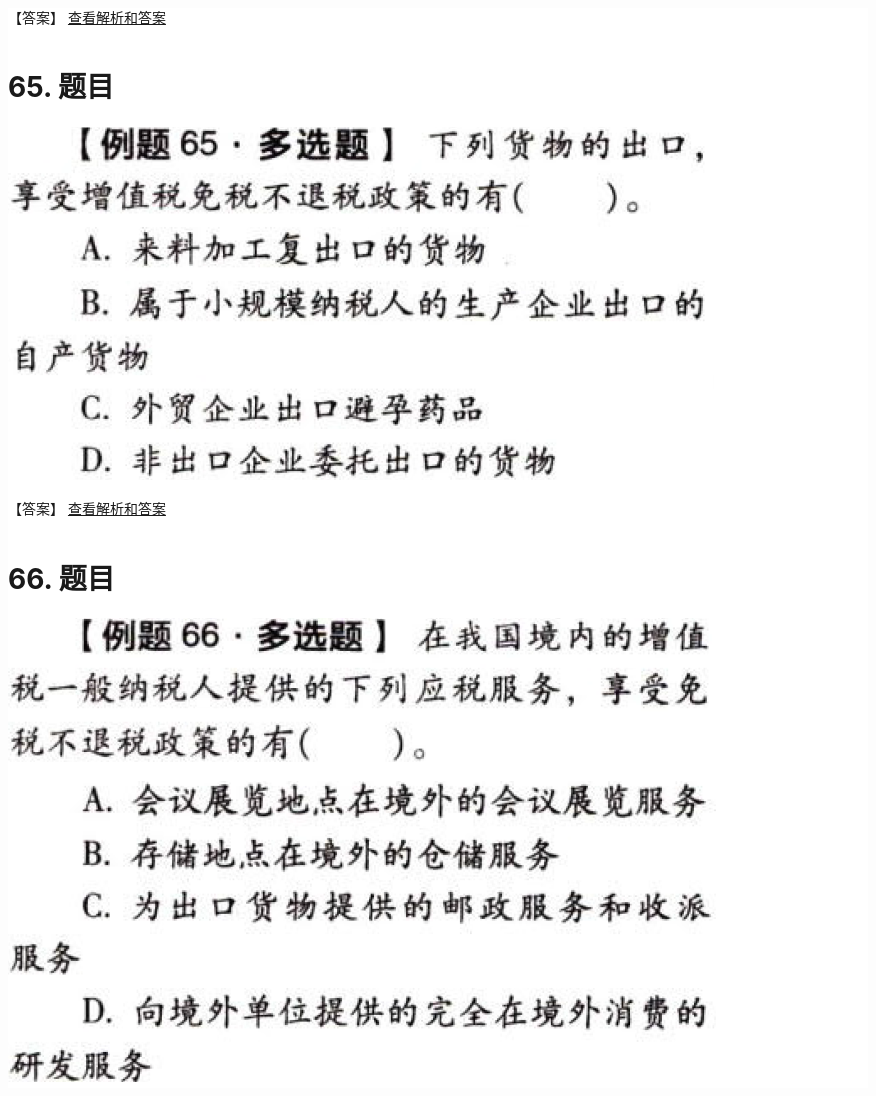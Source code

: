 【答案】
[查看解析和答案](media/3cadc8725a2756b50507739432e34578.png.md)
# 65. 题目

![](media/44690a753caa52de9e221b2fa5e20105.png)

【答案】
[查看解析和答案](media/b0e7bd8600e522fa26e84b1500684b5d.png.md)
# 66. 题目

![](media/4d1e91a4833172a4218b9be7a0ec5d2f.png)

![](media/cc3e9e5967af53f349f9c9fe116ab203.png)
☆ ☆ ☆ ☆
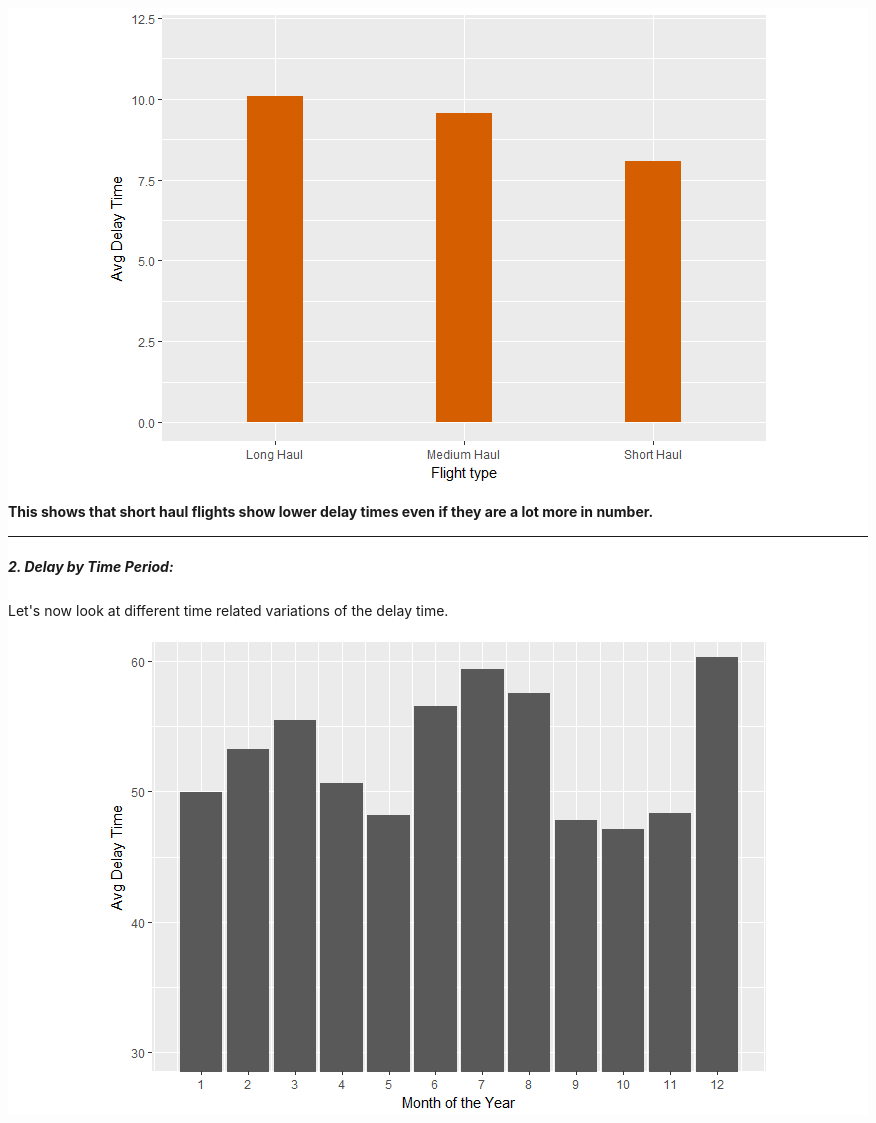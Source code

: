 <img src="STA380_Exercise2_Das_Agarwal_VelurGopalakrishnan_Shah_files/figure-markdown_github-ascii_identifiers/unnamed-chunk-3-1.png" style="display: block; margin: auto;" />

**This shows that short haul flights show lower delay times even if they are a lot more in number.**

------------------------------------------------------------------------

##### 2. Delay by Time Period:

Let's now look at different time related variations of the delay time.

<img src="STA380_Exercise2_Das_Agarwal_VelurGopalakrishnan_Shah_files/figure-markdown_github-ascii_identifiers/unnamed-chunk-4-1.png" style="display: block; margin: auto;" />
☆ ☆ ☆ ☆
- WORK TO COMPLETE -
Tally the lines in the material above that contain "unnamed". Respond with the number and nothing else.

- WRITTEN RESPONSE -
2